The input:
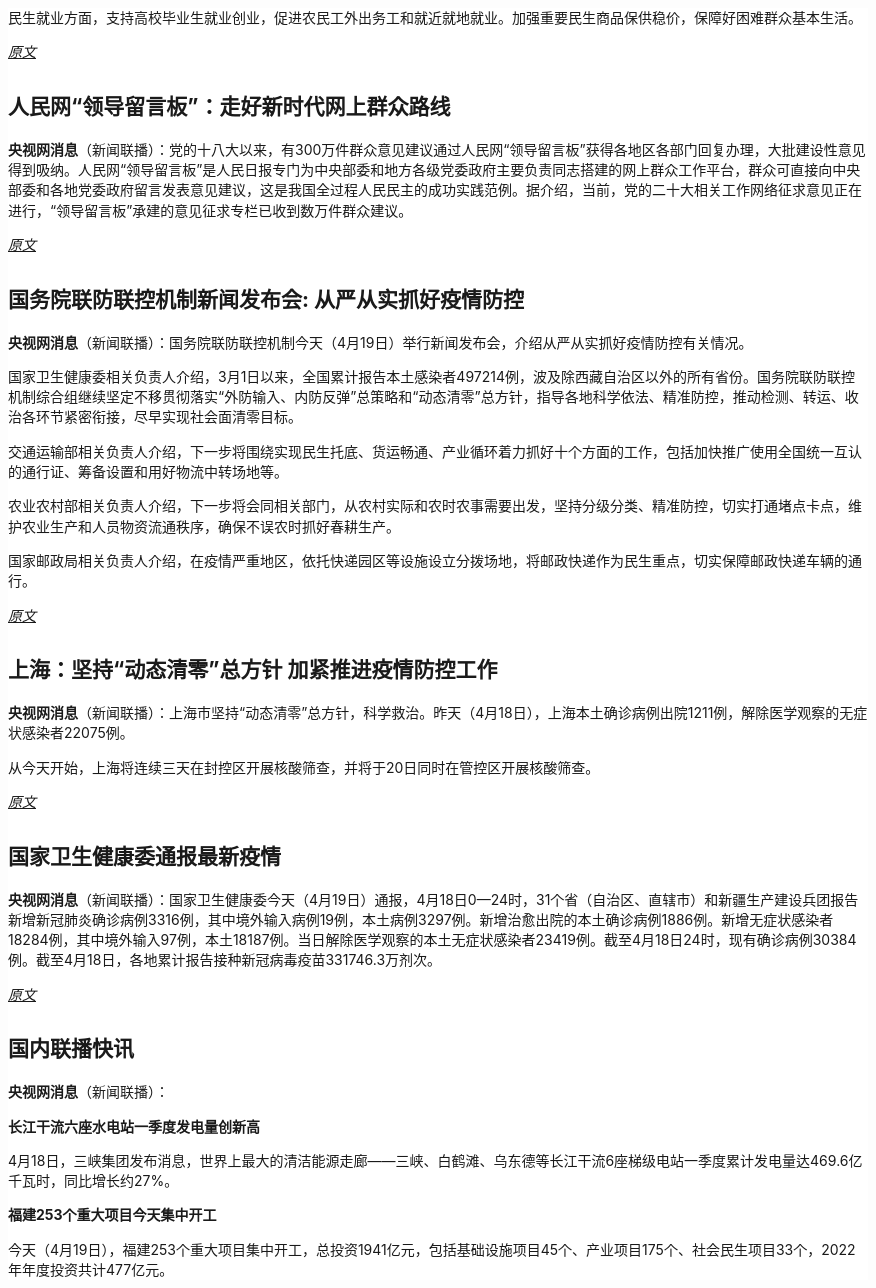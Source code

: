 民生就业方面，支持高校毕业生就业创业，促进农民工外出务工和就近就地就业。加强重要民生商品保供稳价，保障好困难群众基本生活。

*[原文](https://tv.cctv.com/2022/04/19/VIDEZSbqK1IJU2xRTjYCQPZK220419.shtml)*


## 人民网“领导留言板”：走好新时代网上群众路线

**央视网消息**（新闻联播）：党的十八大以来，有300万件群众意见建议通过人民网“领导留言板”获得各地区各部门回复办理，大批建设性意见得到吸纳。人民网“领导留言板”是人民日报专门为中央部委和地方各级党委政府主要负责同志搭建的网上群众工作平台，群众可直接向中央部委和各地党委政府留言发表意见建议，这是我国全过程人民民主的成功实践范例。据介绍，当前，党的二十大相关工作网络征求意见正在进行，“领导留言板”承建的意见征求专栏已收到数万件群众建议。

*[原文](https://tv.cctv.com/2022/04/19/VIDEIPJhtt0pU5Hv14iFbPLV220419.shtml)*


## 国务院联防联控机制新闻发布会: 从严从实抓好疫情防控

**央视网消息**（新闻联播）：国务院联防联控机制今天（4月19日）举行新闻发布会，介绍从严从实抓好疫情防控有关情况。  

国家卫生健康委相关负责人介绍，3月1日以来，全国累计报告本土感染者497214例，波及除西藏自治区以外的所有省份。国务院联防联控机制综合组继续坚定不移贯彻落实“外防输入、内防反弹”总策略和“动态清零”总方针，指导各地科学依法、精准防控，推动检测、转运、收治各环节紧密衔接，尽早实现社会面清零目标。  

交通运输部相关负责人介绍，下一步将围绕实现民生托底、货运畅通、产业循环着力抓好十个方面的工作，包括加快推广使用全国统一互认的通行证、筹备设置和用好物流中转场地等。  

农业农村部相关负责人介绍，下一步将会同相关部门，从农村实际和农时农事需要出发，坚持分级分类、精准防控，切实打通堵点卡点，维护农业生产和人员物资流通秩序，确保不误农时抓好春耕生产。  

国家邮政局相关负责人介绍，在疫情严重地区，依托快递园区等设施设立分拨场地，将邮政快递作为民生重点，切实保障邮政快递车辆的通行。

*[原文](https://tv.cctv.com/2022/04/19/VIDE89J67NibOjlnnCuy5XkP220419.shtml)*


## 上海：坚持“动态清零”总方针 加紧推进疫情防控工作

**央视网消息**（新闻联播）：上海市坚持“动态清零”总方针，科学救治。昨天（4月18日），上海本土确诊病例出院1211例，解除医学观察的无症状感染者22075例。  

从今天开始，上海将连续三天在封控区开展核酸筛查，并将于20日同时在管控区开展核酸筛查。

*[原文](https://tv.cctv.com/2022/04/19/VIDEMKl3ufRzyrR4qCd7Mbpx220419.shtml)*


## 国家卫生健康委通报最新疫情

**央视网消息**（新闻联播）：国家卫生健康委今天（4月19日）通报，4月18日0—24时，31个省（自治区、直辖市）和新疆生产建设兵团报告新增新冠肺炎确诊病例3316例，其中境外输入病例19例，本土病例3297例。新增治愈出院的本土确诊病例1886例。新增无症状感染者18284例，其中境外输入97例，本土18187例。当日解除医学观察的本土无症状感染者23419例。截至4月18日24时，现有确诊病例30384例。截至4月18日，各地累计报告接种新冠病毒疫苗331746.3万剂次。

*[原文](https://tv.cctv.com/2022/04/19/VIDE61f2okzpLJDaIF1KY3fY220419.shtml)*


## 国内联播快讯

**央视网消息**（新闻联播）：  

**长江干流六座水电站一季度发电量创新高**  

4月18日，三峡集团发布消息，世界上最大的清洁能源走廊——三峡、白鹤滩、乌东德等长江干流6座梯级电站一季度累计发电量达469.6亿千瓦时，同比增长约27%。  

**福建253个重大项目今天集中开工**  

今天（4月19日），福建253个重大项目集中开工，总投资1941亿元，包括基础设施项目45个、产业项目175个、社会民生项目33个，2022年年度投资共计477亿元。  
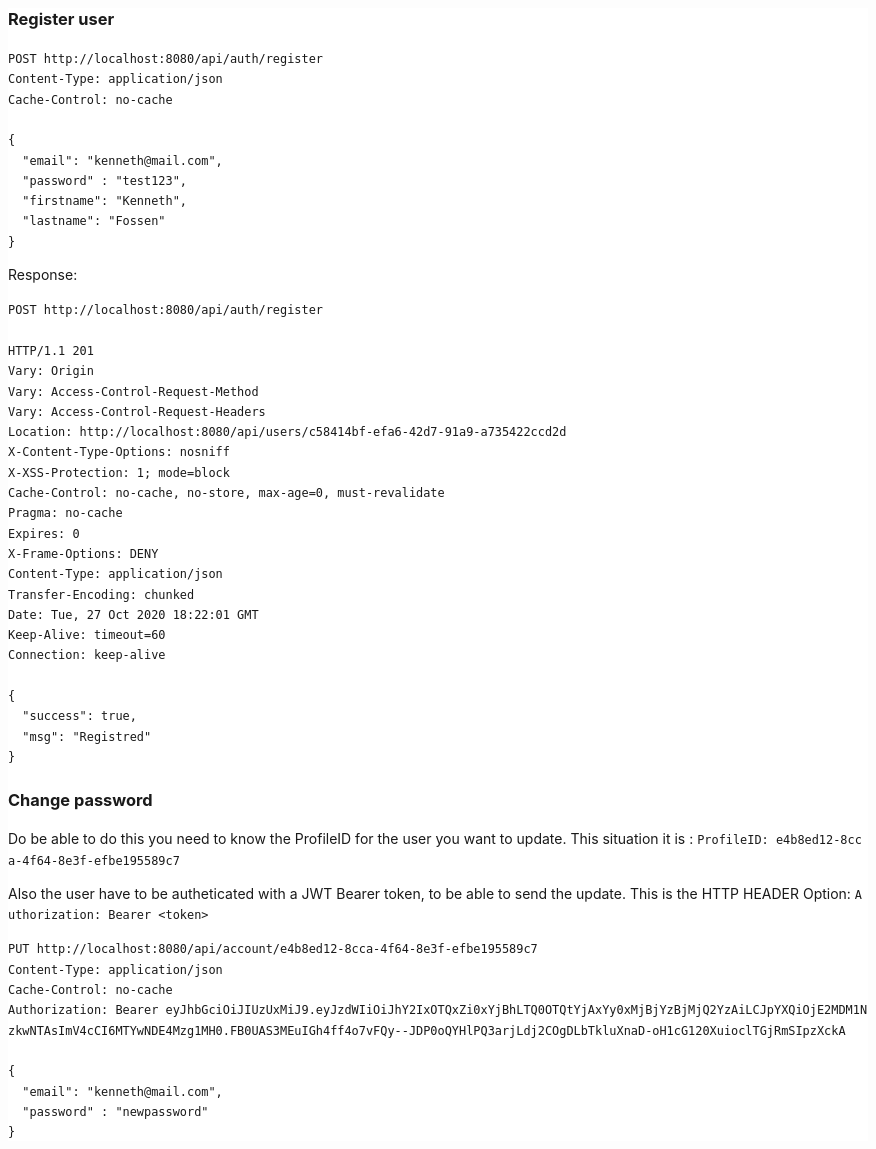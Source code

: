### Register user

```http
POST http://localhost:8080/api/auth/register
Content-Type: application/json
Cache-Control: no-cache

{
  "email": "kenneth@mail.com",
  "password" : "test123",
  "firstname": "Kenneth",
  "lastname": "Fossen"
}
```

Response:

```http
POST http://localhost:8080/api/auth/register

HTTP/1.1 201 
Vary: Origin
Vary: Access-Control-Request-Method
Vary: Access-Control-Request-Headers
Location: http://localhost:8080/api/users/c58414bf-efa6-42d7-91a9-a735422ccd2d
X-Content-Type-Options: nosniff
X-XSS-Protection: 1; mode=block
Cache-Control: no-cache, no-store, max-age=0, must-revalidate
Pragma: no-cache
Expires: 0
X-Frame-Options: DENY
Content-Type: application/json
Transfer-Encoding: chunked
Date: Tue, 27 Oct 2020 18:22:01 GMT
Keep-Alive: timeout=60
Connection: keep-alive

{
  "success": true,
  "msg": "Registred"
}
```


### Change password

Do be able to do this you need to know the ProfileID for the user you want to update.
This situation it is : `ProfileID: e4b8ed12-8cca-4f64-8e3f-efbe195589c7`

Also the user have to be autheticated with a JWT Bearer token, 
to be able to send the update. This is the HTTP HEADER Option:
`Authorization: Bearer <token>`

```http
PUT http://localhost:8080/api/account/e4b8ed12-8cca-4f64-8e3f-efbe195589c7
Content-Type: application/json
Cache-Control: no-cache
Authorization: Bearer eyJhbGciOiJIUzUxMiJ9.eyJzdWIiOiJhY2IxOTQxZi0xYjBhLTQ0OTQtYjAxYy0xMjBjYzBjMjQ2YzAiLCJpYXQiOjE2MDM1NzkwNTAsImV4cCI6MTYwNDE4Mzg1MH0.FB0UAS3MEuIGh4ff4o7vFQy--JDP0oQYHlPQ3arjLdj2COgDLbTkluXnaD-oH1cG120XuioclTGjRmSIpzXckA

{
  "email": "kenneth@mail.com",
  "password" : "newpassword"
}
```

Task details: In the material above, show every line where the word "Options" turns up.

Solution to the exercise:
X-Content-Type-Options: nosniff
X-Frame-Options: DENY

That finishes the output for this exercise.